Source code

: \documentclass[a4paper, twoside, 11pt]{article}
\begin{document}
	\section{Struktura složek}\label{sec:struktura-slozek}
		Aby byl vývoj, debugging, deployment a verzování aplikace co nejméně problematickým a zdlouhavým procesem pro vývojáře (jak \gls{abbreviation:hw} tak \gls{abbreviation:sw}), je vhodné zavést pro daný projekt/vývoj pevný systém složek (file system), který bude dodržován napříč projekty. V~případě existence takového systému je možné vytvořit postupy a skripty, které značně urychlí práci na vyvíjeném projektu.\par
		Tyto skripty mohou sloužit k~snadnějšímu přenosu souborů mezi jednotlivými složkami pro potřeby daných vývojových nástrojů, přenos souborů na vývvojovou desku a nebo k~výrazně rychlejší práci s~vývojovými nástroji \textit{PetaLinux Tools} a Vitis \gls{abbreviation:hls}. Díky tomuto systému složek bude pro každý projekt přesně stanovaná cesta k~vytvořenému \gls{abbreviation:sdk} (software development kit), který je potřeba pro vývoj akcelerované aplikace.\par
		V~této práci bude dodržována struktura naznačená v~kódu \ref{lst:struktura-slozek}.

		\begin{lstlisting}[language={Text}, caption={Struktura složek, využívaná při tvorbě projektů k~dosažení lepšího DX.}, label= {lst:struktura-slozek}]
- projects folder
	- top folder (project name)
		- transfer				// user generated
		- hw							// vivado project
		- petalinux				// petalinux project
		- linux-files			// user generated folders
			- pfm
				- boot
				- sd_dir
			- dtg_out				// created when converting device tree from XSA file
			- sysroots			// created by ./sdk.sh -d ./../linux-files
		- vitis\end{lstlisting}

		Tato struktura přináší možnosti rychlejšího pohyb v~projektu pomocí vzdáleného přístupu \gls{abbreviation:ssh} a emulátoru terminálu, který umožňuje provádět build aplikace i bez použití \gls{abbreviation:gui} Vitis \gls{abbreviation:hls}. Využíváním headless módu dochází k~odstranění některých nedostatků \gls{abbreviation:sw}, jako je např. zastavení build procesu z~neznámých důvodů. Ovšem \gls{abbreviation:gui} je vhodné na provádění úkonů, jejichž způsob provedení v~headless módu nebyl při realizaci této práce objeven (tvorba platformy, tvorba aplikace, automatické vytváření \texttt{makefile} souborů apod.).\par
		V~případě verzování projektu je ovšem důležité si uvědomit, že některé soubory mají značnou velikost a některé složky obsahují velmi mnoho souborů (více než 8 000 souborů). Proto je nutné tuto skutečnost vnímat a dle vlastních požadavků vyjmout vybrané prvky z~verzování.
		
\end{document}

Required work: Gather from the records above every line containing the string "souborů".

Solved problem:
		Tyto skripty mohou sloužit k~snadnějšímu přenosu souborů mezi jednotlivými složkami pro potřeby daných vývojových nástrojů, přenos souborů na vývvojovou desku a nebo k~výrazně rychlejší práci s~vývojovými nástroji \textit{PetaLinux Tools} a Vitis \gls{abbreviation:hls}. Díky tomuto systému složek bude pro každý projekt přesně stanovaná cesta k~vytvořenému \gls{abbreviation:sdk} (software development kit), který je potřeba pro vývoj akcelerované aplikace.\par
		Tato struktura přináší možnosti rychlejšího pohyb v~projektu pomocí vzdáleného přístupu \gls{abbreviation:ssh} a emulátoru terminálu, který umožňuje provádět build aplikace i bez použití \gls{abbreviation:gui} Vitis \gls{abbreviation:hls}. Využíváním headless módu dochází k~odstranění některých nedostatků \gls{abbreviation:sw}, jako je např. zastavení build procesu z~neznámých důvodů. Ovšem \gls{abbreviation:gui} je vhodné na provádění úkonů, jejichž způsob provedení v~headless módu nebyl při realizaci této práce objeven (tvorba platformy, tvorba aplikace, automatické vytváření \texttt{makefile} souborů apod.).\par
		V~případě verzování projektu je ovšem důležité si uvědomit, že některé soubory mají značnou velikost a některé složky obsahují velmi mnoho souborů (více než 8 000 souborů). Proto je nutné tuto skutečnost vnímat a dle vlastních požadavků vyjmout vybrané prvky z~verzování.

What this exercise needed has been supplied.